Me dí cuenta que ese paciente que no conocía nada respecto a como comportarse en su consulta, no estaba bien enseñado, no era lo que hubiera deseado en mi primera experiencia, en suma, que yo había tenido muy mala suerte, y que él era casi, casi, un fraude como paciente de una psicóloga primeriza.
Algo menos insólita fue mi primera experiencia en coterapia con un colega con quienes habíamos combinado trabajar en conjunto recibiendo consultas de pareja.
Eramos egresados de la misma época y teníamos la misma formación, además compartíamos una serie de criterios lo que prometía que nuestro trabajo en común fuera armonioso. Nos habíamos comprometido, la primera vez, en atender a un matrimonio (derivado por una colega que tenía en tratamiento al hijo de ambos). Me preocupé de preparar el ambiente del consultorio con cuidado. Cuando llegaron los consultantes los saludé con toda formalidad y los hice pasar e instalarse, manejándome con un trato que intentaba ser cortés pero profesional, usando el usted y el señor y señora para dirigirme a ellos. Al momento llegó mi compañero que se desparramó en la silla y empezó el diálogo con algo así como: -"¡ Que tránsito pibe, casi no llego!"- Y dirigiéndose al marido: - "¿Cómo te llamás? ¿Y que te anda pasando?"-
Obviamente pese a nuestras muchas afinidades no habíamos acordado el tema del estilo a imprimir a nuestro trabajo y debimos ajustarlo para las futuras tareas en las otras consultas.
Nunca terminé de aprender. Aún cuando haya incorporado recursos y adquirido una mayor fluidez para emplearlos, suceden cosas que siguen desconcertándome, que exigen nuevos ajustes. Así una consulta cuya apertura (esa que mencionaba, tardíamente descubierta): "-¿En que puedo ayudarlo?-" que a mí me parecía genial, pudo dar lugar, una vez, a una respuesta que me dejo muda y perturbada: "- Usted verá, tengo eyaculación precoz-"
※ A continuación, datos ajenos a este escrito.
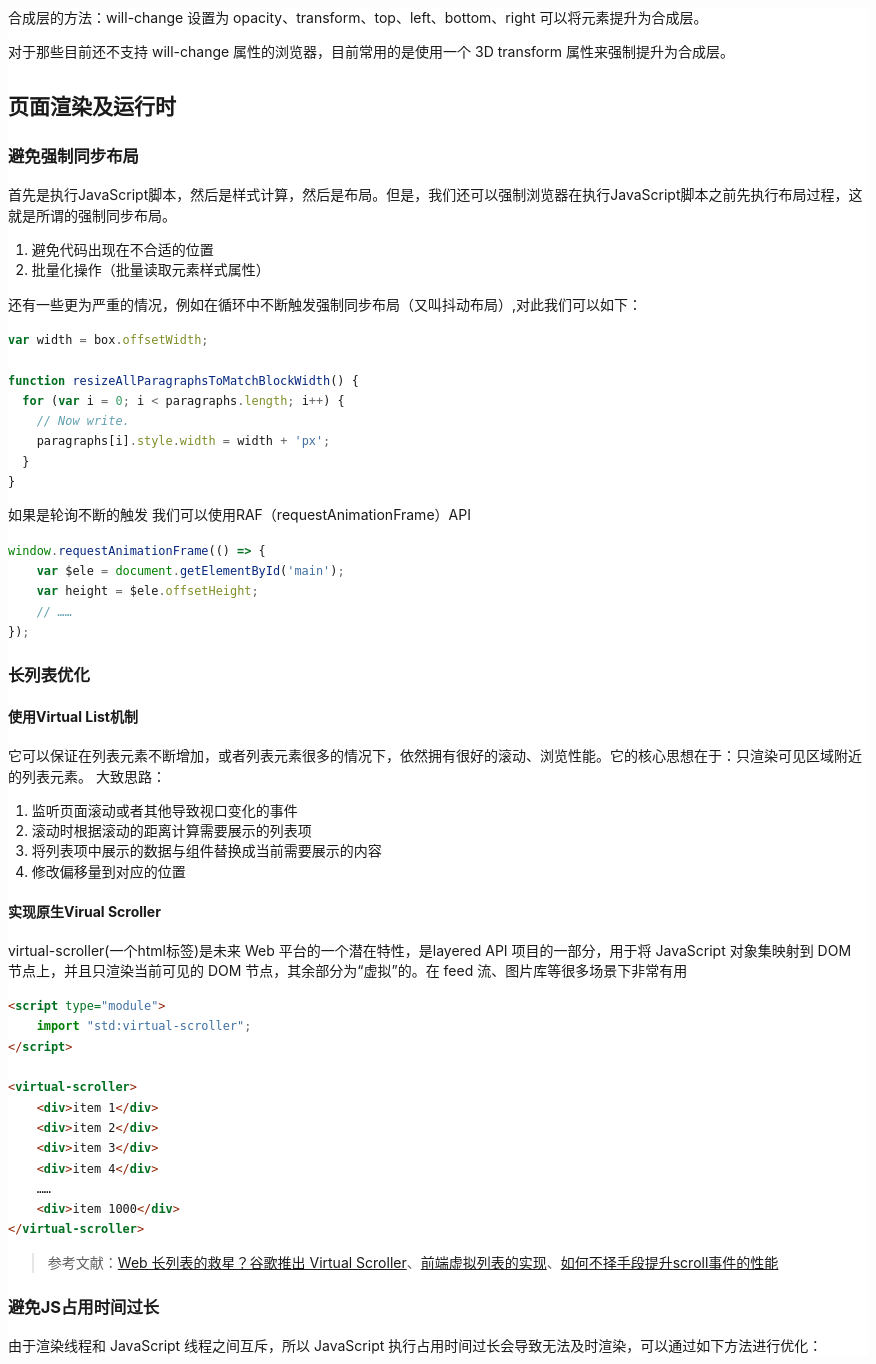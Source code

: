 合成层的方法：will-change 设置为 opacity、transform、top、left、bottom、right 可以将元素提升为合成层。

对于那些目前还不支持 will-change 属性的浏览器，目前常用的是使用一个 3D transform 属性来强制提升为合成层。






## 页面渲染及运行时
### 避免强制同步布局
首先是执行JavaScript脚本，然后是样式计算，然后是布局。但是，我们还可以强制浏览器在执行JavaScript脚本之前先执行布局过程，这就是所谓的强制同步布局。
1. 避免代码出现在不合适的位置
2. 批量化操作（批量读取元素样式属性）

还有一些更为严重的情况，例如在循环中不断触发强制同步布局（又叫抖动布局）,对此我们可以如下：
```javascript
var width = box.offsetWidth;

function resizeAllParagraphsToMatchBlockWidth() {
  for (var i = 0; i < paragraphs.length; i++) {
    // Now write.
    paragraphs[i].style.width = width + 'px';
  }
}
```
如果是轮询不断的触发 我们可以使用RAF（requestAnimationFrame）API
```javascript
window.requestAnimationFrame(() => {
    var $ele = document.getElementById('main');
    var height = $ele.offsetHeight;
    // ……
});
```

### 长列表优化
#### 使用Virtual List机制
它可以保证在列表元素不断增加，或者列表元素很多的情况下，依然拥有很好的滚动、浏览性能。它的核心思想在于：只渲染可见区域附近的列表元素。
大致思路：
1. 监听页面滚动或者其他导致视口变化的事件
2. 滚动时根据滚动的距离计算需要展示的列表项
3. 将列表项中展示的数据与组件替换成当前需要展示的内容
4. 修改偏移量到对应的位置
#### 实现原生Virual Scroller
virtual-scroller(一个html标签)是未来 Web 平台的一个潜在特性，是layered API 项目的一部分，用于将 JavaScript 对象集映射到 DOM 节点上，并且只渲染当前可见的 DOM 节点，其余部分为“虚拟”的。在 feed 流、图片库等很多场景下非常有用
```html
<script type="module">
    import "std:virtual-scroller";
</script>

<virtual-scroller>
    <div>item 1</div>
    <div>item 2</div>
    <div>item 3</div>
    <div>item 4</div>
    ……
    <div>item 1000</div>
</virtual-scroller>
```
> 参考文献：[Web 长列表的救星？谷歌推出 Virtual Scroller](https://blog.csdn.net/weixin_34357887/article/details/86718440)、[前端虚拟列表的实现](https://blog.csdn.net/Sourcemyx/article/details/83142688)、[如何不择手段提升scroll事件的性能](https://zhuanlan.zhihu.com/p/30078937)
### 避免JS占用时间过长
由于渲染线程和 JavaScript 线程之间互斥，所以 JavaScript 执行占用时间过长会导致无法及时渲染，可以通过如下方法进行优化：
Con todo ya no le tengo miedo a lo que significa ir vinculándonos con el dolor psíquico. He podido hacer mías las escalas de melancolía que aquella supo plantear, ( y me dejó la enseñanza ) según necesitara para su dolor unos Carilina, los discretos pañuelitos de papel que emergían de su bosillo, el rollo de papel sanitario que salía de su cartera o necesitara de manera contundente un abultado y nuevo Rollisec que sacaba de su bolso. Al fin, quien en la consulta acusa dolor es quien está en mejores condiciones de evaluar su intensidad, y saber con qué será preciso enjugar las lágrimas.
Y vale pensar que está prisionero del mismo. Puede pensarse que el enfermo está en una especie de cárcel. Como quien está en la cárcel está también sumergido en el dolor. ¿Acaso dolor y cárcel encierren con la misma eficacia?
Quienes llegaban lo hacían a veces trayéndome también el dolor de su cuerpo sufriente. No dejaba de asombrarme. Lesiones orgánicas, cicatrices, expectativas de atenuar el malestar. Otras veces era la tristeza, la confusión, el sentimiento de fracaso.